Na era tóxica, o imperativo é gozar cada vez mais
A psicanalista Clotilde Leguil reflete sobre o “tóxico” como símbolo da era atual e defende o desejo como antídoto contra o excesso e a destrutividade.

A psicanalista Clotilde Leguil, em entrevista conduzida por Amador Fernández-Savater, oferece uma análise sobre o crescente mal-estar da sociedade contemporânea, explorando o conceito de “tóxico” como um sintoma da nossa época. Leguil, autora do livro “A Era do Tóxico”, investiga como esse termo, antes restrito a substâncias nocivas, agora permeia as relações humanas, caracterizando interações que se assemelham a um veneno.
Pasolini, antes de ser assassinado, alertou: “Todos estamos em perigo”. Inspirada por essa apreensão, Leguil argumenta que o perigo não reside apenas em ameaças externas, mas também na internalização de uma destrutividade que se manifesta a partir do nosso próprio interior.
O ensaio de Leguil examina o “tóxico” como um novo imperativo de gozo, uma compulsão por satisfação imediata e ilimitada, um mal do hiper, que se manifesta na hiperatividade, hiperestimulação e hipersexualização. A psicanalista propõe uma reflexão sobre a desertificação dos ecossistemas íntimo, relacional e planetário, defendendo uma ética do desejo como forma de resistência e estabelecimento de limites.
Leguil questiona a inversão do Supereu freudiano, onde a proibição é substituída por uma força que impulsiona a busca incessante por mais gozo, resultando em um “excesso” que aniquila o desejo.
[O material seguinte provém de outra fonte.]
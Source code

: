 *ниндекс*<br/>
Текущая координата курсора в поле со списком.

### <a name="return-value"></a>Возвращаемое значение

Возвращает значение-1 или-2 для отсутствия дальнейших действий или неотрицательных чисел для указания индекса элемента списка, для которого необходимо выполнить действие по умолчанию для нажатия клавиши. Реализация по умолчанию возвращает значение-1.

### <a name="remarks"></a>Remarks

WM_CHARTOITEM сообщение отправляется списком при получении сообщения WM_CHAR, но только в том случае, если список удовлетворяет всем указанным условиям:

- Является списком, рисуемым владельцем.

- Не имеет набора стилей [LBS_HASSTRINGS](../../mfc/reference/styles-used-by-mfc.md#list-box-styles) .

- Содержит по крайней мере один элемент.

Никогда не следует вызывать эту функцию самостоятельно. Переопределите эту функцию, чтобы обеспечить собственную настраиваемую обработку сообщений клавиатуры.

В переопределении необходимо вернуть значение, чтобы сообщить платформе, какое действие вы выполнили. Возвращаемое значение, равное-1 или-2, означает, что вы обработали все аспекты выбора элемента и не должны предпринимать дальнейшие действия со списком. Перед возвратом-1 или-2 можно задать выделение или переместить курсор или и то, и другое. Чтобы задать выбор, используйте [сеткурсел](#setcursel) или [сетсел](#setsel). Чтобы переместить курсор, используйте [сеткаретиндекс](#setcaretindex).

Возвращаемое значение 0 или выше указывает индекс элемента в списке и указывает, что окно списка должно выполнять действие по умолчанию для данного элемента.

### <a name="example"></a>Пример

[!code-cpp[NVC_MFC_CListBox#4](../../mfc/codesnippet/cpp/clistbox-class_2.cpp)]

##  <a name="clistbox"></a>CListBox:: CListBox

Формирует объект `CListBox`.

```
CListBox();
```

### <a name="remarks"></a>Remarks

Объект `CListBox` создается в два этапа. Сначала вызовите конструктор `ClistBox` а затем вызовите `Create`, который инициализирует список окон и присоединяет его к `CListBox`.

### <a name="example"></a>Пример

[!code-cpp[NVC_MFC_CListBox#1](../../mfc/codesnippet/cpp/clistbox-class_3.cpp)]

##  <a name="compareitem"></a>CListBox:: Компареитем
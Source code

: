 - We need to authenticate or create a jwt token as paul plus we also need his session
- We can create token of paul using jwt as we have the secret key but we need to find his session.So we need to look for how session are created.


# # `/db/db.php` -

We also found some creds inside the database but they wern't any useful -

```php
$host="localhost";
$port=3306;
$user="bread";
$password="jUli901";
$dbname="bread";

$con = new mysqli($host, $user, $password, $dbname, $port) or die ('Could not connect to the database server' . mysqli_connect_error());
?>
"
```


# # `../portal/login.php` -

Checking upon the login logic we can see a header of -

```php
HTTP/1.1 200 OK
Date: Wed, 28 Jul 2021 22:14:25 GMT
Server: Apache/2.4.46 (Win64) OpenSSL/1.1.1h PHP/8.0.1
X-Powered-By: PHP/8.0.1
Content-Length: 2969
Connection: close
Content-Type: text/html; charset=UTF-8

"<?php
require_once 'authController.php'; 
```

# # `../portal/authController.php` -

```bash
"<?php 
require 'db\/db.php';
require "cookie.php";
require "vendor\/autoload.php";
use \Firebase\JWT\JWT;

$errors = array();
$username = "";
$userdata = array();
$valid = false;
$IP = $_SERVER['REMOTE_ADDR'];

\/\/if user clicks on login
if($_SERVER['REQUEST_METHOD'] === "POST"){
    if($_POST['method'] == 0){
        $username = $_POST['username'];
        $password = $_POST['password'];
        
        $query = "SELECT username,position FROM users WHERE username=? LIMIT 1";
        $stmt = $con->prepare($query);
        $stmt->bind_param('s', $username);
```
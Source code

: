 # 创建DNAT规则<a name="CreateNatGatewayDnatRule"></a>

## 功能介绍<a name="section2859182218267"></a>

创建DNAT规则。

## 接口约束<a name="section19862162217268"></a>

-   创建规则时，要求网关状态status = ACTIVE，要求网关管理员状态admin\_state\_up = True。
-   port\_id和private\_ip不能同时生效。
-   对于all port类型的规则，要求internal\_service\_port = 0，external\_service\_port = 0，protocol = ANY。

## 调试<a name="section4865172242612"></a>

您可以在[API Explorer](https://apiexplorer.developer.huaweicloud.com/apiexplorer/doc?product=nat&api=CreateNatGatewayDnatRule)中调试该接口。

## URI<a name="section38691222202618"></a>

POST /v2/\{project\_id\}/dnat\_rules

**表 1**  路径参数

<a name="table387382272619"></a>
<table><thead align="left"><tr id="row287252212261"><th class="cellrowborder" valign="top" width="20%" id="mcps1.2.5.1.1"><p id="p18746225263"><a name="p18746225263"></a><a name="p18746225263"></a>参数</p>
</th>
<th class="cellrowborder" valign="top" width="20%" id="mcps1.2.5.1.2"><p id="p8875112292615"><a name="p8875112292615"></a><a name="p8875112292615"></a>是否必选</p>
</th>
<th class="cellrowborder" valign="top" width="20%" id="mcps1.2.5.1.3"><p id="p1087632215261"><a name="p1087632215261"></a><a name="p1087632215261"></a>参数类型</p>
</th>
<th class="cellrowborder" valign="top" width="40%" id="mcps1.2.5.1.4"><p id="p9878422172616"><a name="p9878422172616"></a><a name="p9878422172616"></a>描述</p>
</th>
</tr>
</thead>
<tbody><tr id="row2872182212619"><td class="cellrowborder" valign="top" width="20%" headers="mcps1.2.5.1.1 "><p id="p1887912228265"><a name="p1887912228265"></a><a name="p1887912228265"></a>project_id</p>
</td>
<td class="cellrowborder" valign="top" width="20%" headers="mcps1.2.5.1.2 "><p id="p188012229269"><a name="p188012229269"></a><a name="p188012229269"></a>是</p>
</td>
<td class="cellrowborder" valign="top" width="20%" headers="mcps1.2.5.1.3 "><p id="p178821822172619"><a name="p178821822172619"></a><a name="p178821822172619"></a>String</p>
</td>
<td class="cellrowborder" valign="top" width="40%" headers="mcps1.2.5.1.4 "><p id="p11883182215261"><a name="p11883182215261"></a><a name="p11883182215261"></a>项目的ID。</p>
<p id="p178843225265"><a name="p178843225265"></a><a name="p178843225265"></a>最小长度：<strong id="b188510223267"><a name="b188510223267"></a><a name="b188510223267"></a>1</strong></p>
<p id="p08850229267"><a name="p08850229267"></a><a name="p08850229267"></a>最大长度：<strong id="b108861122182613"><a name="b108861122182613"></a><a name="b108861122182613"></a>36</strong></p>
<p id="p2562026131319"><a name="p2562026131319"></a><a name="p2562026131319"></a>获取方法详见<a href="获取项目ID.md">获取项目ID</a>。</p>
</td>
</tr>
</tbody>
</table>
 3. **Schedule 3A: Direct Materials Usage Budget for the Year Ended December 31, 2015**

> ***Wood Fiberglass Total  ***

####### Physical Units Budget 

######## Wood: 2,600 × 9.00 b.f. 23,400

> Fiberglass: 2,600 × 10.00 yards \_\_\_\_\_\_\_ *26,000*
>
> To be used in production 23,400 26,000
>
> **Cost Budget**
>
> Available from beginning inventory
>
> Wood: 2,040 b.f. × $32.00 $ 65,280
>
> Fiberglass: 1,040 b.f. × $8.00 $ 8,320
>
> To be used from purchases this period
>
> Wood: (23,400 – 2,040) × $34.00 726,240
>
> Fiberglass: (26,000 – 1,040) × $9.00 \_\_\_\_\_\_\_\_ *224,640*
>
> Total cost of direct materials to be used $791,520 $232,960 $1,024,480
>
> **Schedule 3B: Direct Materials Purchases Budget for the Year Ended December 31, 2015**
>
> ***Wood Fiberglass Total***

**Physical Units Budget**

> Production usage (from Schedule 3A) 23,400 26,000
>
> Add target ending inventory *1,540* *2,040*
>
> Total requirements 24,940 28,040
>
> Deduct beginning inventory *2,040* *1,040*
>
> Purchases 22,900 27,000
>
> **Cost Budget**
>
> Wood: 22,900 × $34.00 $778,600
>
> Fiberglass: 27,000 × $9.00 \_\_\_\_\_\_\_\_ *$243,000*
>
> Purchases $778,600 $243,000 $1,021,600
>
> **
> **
Ela explora a dialética entre o exterior e o interior na experiência tóxica, onde o outro, como uma flecha envenenada, fere e embriaga, proporcionando um prazer estranho que pode levar a um gozo destrutivo.
A pulsão, definida por Freud como uma força libidinal entre o somático e o psíquico, é vista como a resposta do corpo à angústia perante o desejo do outro, levando a uma exigência pulsional que o sujeito não consegue refrear. O “tóxico” evoca a dimensão da hýbris, do excesso, que provoca angústia e põe em risco a vida nos campos íntimo, ecológico e político.
A autora analisa como o discurso tóxico, ao exigir um forçamento pulsional, coloca o sujeito em perigo, envenenando-o com crenças e transgredindo fronteiras éticas. Ela questiona a toxicidade do poder, especialmente nos discursos da ultradireita, que promovem a rejeição ao diferente e a cegueira em relação aos limites, abolindo a verdade, a história e a ética.
Leguil destaca a importância de limitar o gozo, reconhecendo que essa não é uma questão racional, mas sim algo enraizado no corpo. Ela argumenta que a cura e a salvação também devem vir do corpo, desafiando o racionalismo progressista da esquerda, que muitas vezes negligencia a realidade pulsional.
A psicanalista critica as insuficiências do imperativo categórico de Kant, mostrando uma proximidade entre o dever moral kantiano e o imperativo do gozo sádico, onde algo do próprio desejo é sacrificado. Em contraposição, Leguil defende que a palavra, como phármakon, pode tanto envenenar quanto curar, proporcionando alívio e reconectando o sujeito com seu desejo e poder de agir.
Em sua análise, Clotilde Leguil enfatiza a distinção entre gozo e desejo, propondo que somente o desejo pode desintoxicar, funcionando como um antídoto contra a pulsão de morte. Ela conclui que a relação com o desejo não é alheia à civilização, e abrir caminho para o desejo é essencial para que a civilização seja desejável, defendendo a singularidade do sujeito, o valor do desejo e a necessidade do encontro com o “desejo do outro”.